One ‘febenist’, one blesser


The Mail & Guardian’s series of first-hand accounts of the ANC’s national conferences through the eyes of insiders continues with another delegate update, this time from an ANC Women’s League ‘Pick-Me’, Primrose Mokonyane, who joined the movement to find a husband.

Comrade Bathabile Dlamini has the look of someone who refuses to put in her false teeth in the morning — perhaps because it allows her more space to fit her feet.

But, eish, her loose lips are not doing the ANC Women’s League any favours. In between checking out Soweto’s beauty salons, even I’ve seen men walking around the policy conference with Women’s League accreditation.

So it was only a matter of time before the counter-­revolutionary media noticed it too, and started asking counter-revolutionary questions.

The Women’s League president’s admission to the Sunday Times that these men were there because, “sometimes we lose debates because we become emotional so now we want experts to argue,” is a real setback for feminism. I got so emotional my heart deflated faster than a Venezuelan boob job.

I mean, Comrade Dlamini didn’t even mention whether these delegates were single or not, so how am I supposed to guess whether any would be able to advance my revolutionary interests through marriage?

I joined the ANC 10 years ago and now, at the age of 28, this may be my last chance to ensure a feminist future by snagging a husband who can afford bottle service at the Saxonwold Shebeen.

With my looks deserting me faster than President Jacob Zuma’s family packing for Dubai, I’ve been hubby-hustling since Friday. I even woke up extra early to attend one of these Progressive Business Forum breakfasts that the ANC holds with the capitalists.

Economic Development Minister Ebrahim Patel was droning on about how essential it is that radical economic transformation includes government dealing with “corruption and allegations of state capture” when the whiff of cheap knock-off perfume tickled my nostrils.

I know it was some Eau de Ho because, in my pre-ANC days, that was all I could afford. Then this “febenist” (the blessedt) sits down next to me. I don’t know whether her weave was freshly scalped off one of the Gupta nieces, but damn, it was fine! As were her red-bottoms: Christian Louboutin totterers.

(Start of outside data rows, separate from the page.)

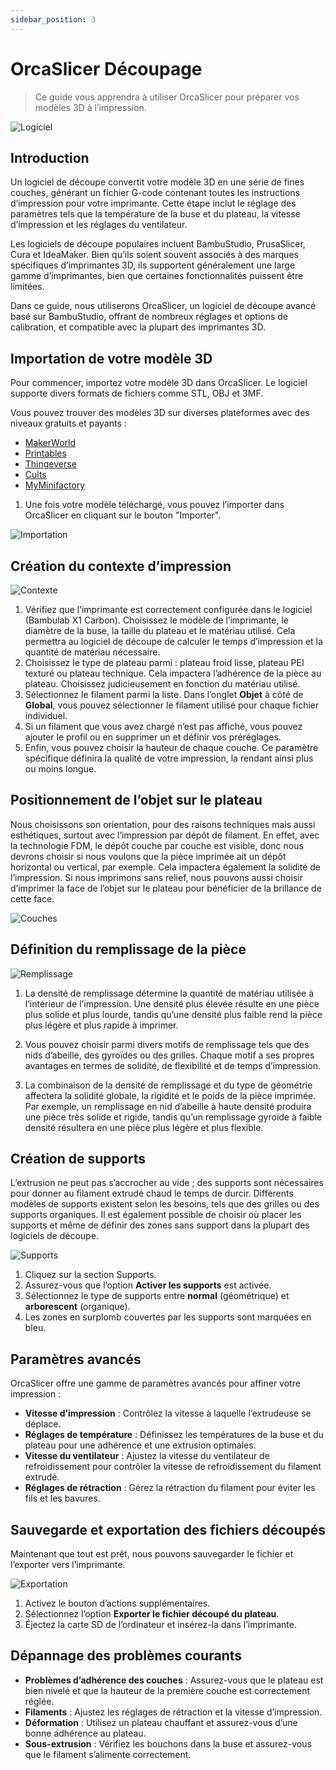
 ```yaml
---
sidebar_position: 3
---
```


# OrcaSlicer Découpage

> Ce guide vous apprendra à utiliser OrcaSlicer pour préparer vos modèles 3D à l’impression.

![Logiciel](/assets/docs/orca/orcaslicer-1.png)

## Introduction

Un logiciel de découpe convertit votre modèle 3D en une série de fines couches, générant un fichier G-code contenant toutes les instructions d’impression pour votre imprimante. Cette étape inclut le réglage des paramètres tels que la température de la buse et du plateau, la vitesse d’impression et les réglages du ventilateur.

Les logiciels de découpe populaires incluent BambuStudio, PrusaSlicer, Cura et IdeaMaker. Bien qu’ils soient souvent associés à des marques spécifiques d’imprimantes 3D, ils supportent généralement une large gamme d’imprimantes, bien que certaines fonctionnalités puissent être limitées.

Dans ce guide, nous utiliserons OrcaSlicer, un logiciel de découpe avancé basé sur BambuStudio, offrant de nombreux réglages et options de calibration, et compatible avec la plupart des imprimantes 3D.

## Importation de votre modèle 3D

Pour commencer, importez votre modèle 3D dans OrcaSlicer. Le logiciel supporte divers formats de fichiers comme STL, OBJ et 3MF.

Vous pouvez trouver des modèles 3D sur diverses plateformes avec des niveaux gratuits et payants :

- [MakerWorld](https://makerworld.com/)
- [Printables](https://www.printables.com/)
- [Thingeverse](https://www.thingiverse.com/)
- [Cults](https://cults3d.com/)
- [MyMinifactory](https://www.myminifactory.com/)

1. Une fois votre modèle téléchargé, vous pouvez l’importer dans OrcaSlicer en cliquant sur le bouton "Importer".

![Importation](/assets/docs/orca/orcaslicer-2.png)

## Création du contexte d’impression

![Contexte](/assets/docs/orca/orcaslicer-3.png)

1. Vérifiez que l’imprimante est correctement configurée dans le logiciel (Bambulab X1 Carbon). Choisissez le modèle de l’imprimante, le diamètre de la buse, la taille du plateau et le matériau utilisé. Cela permettra au logiciel de découpe de calculer le temps d’impression et la quantité de matériau nécessaire.
2. Choisissez le type de plateau parmi : plateau froid lisse, plateau PEI texturé ou plateau technique. Cela impactera l’adhérence de la pièce au plateau. Choisissez judicieusement en fonction du matériau utilisé.
3. Sélectionnez le filament parmi la liste. Dans l’onglet **Objet** à côté de **Global**, vous pouvez sélectionner le filament utilisé pour chaque fichier individuel.
4. Si un filament que vous avez chargé n’est pas affiché, vous pouvez ajouter le profil ou en supprimer un et définir vos préréglages.
5. Enfin, vous pouvez choisir la hauteur de chaque couche. Ce paramètre spécifique définira la qualité de votre impression, la rendant ainsi plus ou moins longue.

## Positionnement de l’objet sur le plateau

Nous choisissons son orientation, pour des raisons techniques mais aussi esthétiques, surtout avec l’impression par dépôt de filament. En effet, avec la technologie FDM, le dépôt couche par couche est visible, donc nous devrons choisir si nous voulons que la pièce imprimée ait un dépôt horizontal ou vertical, par exemple. Cela impactera également la solidité de l’impression. Si nous imprimons sans relief, nous pouvons aussi choisir d’imprimer la face de l’objet sur le plateau pour bénéficier de la brillance de cette face.

![Couches](/assets/docs/orca/orcaslicer-4.png)

## Définition du remplissage de la pièce

![Remplissage](/assets/docs/orca/orcaslicer-5.png)

1. La densité de remplissage détermine la quantité de matériau utilisée à l’intérieur de l’impression. Une densité plus élevée résulte en une pièce plus solide et plus lourde, tandis qu’une densité plus faible rend la pièce plus légère et plus rapide à imprimer.

2. Vous pouvez choisir parmi divers motifs de remplissage tels que des nids d’abeille, des gyroïdes ou des grilles. Chaque motif a ses propres avantages en termes de solidité, de flexibilité et de temps d’impression.

3. La combinaison de la densité de remplissage et du type de géométrie affectera la solidité globale, la rigidité et le poids de la pièce imprimée. Par exemple, un remplissage en nid d’abeille à haute densité produira une pièce très solide et rigide, tandis qu’un remplissage gyroïde à faible densité résultera en une pièce plus légère et plus flexible.

## Création de supports

L’extrusion ne peut pas s’accrocher au vide ; des supports sont nécessaires pour donner au filament extrudé chaud le temps de durcir. Différents modèles de supports existent selon les besoins, tels que des grilles ou des supports organiques. Il est également possible de choisir où placer les supports et même de définir des zones sans support dans la plupart des logiciels de découpe.

![Supports](/assets/docs/orca/orcaslicer-6.png)

1. Cliquez sur la section Supports.
2. Assurez-vous que l’option **Activer les supports** est activée.
3. Sélectionnez le type de supports entre **normal** (géométrique) et **arborescent** (organique).
4. Les zones en surplomb couvertes par les supports sont marquées en bleu.

## Paramètres avancés

OrcaSlicer offre une gamme de paramètres avancés pour affiner votre impression :

- **Vitesse d’impression** : Contrôlez la vitesse à laquelle l’extrudeuse se déplace.
- **Réglages de température** : Définissez les températures de la buse et du plateau pour une adhérence et une extrusion optimales.
- **Vitesse du ventilateur** : Ajustez la vitesse du ventilateur de refroidissement pour contrôler la vitesse de refroidissement du filament extrudé.
- **Réglages de rétraction** : Gérez la rétraction du filament pour éviter les fils et les bavures.

## Sauvegarde et exportation des fichiers découpés

Maintenant que tout est prêt, nous pouvons sauvegarder le fichier et l’exporter vers l’imprimante.

![Exportation](/assets/docs/orca/orcaslicer-7.png)

1. Activez le bouton d’actions supplémentaires.
2. Sélectionnez l’option **Exporter le fichier découpé du plateau**.
3. Éjectez la carte SD de l’ordinateur et insérez-la dans l’imprimante.

## Dépannage des problèmes courants

- **Problèmes d’adhérence des couches** : Assurez-vous que le plateau est bien nivelé et que la hauteur de la première couche est correctement réglée.
- **Filaments** : Ajustez les réglages de rétraction et la vitesse d’impression.
- **Déformation** : Utilisez un plateau chauffant et assurez-vous d’une bonne adhérence au plateau.
- **Sous-extrusion** : Vérifiez les bouchons dans la buse et assurez-vous que le filament s’alimente correctement.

Pity about the sickly smell of garbage dump.

“Febenist” be like, “Where is the minister?” I pinch my nose at her faux-fur jacket and point at Patel. “Trick” be like, “No. Where is the finance minister?”

I raise an eyebrow and ignore her. She is WhatsApping furiously and looking around, searching for someone.

She grabs another goodie bag from an empty chair and stuffs the freebies into her knockoff Louis Vuitton bag. I steal a glance at her phone. Bless her, she’s been sext-ing Malusi Gigabyte. I didn’t see if “C.L.I.T” or “A.S.S” was requested by “Minister Gigaba” or whether he had sent pics of his national treasure, sadly. Although I doubt it, especially if he has been suffering a “technical recession” as most analysts have suggested.

It’s really tough working the feminist trenches at the ANC policy conference. Often, I feel like the only kind of feminism that exists here is premised on proximity to patriarchy. Not a bad thing, generally, but if there aren’t enough rich men to sidle up to, then you just know it’s gonna be a catfight.

If we need radical economic transformation, then we probably need radical gender transformation even more desperately.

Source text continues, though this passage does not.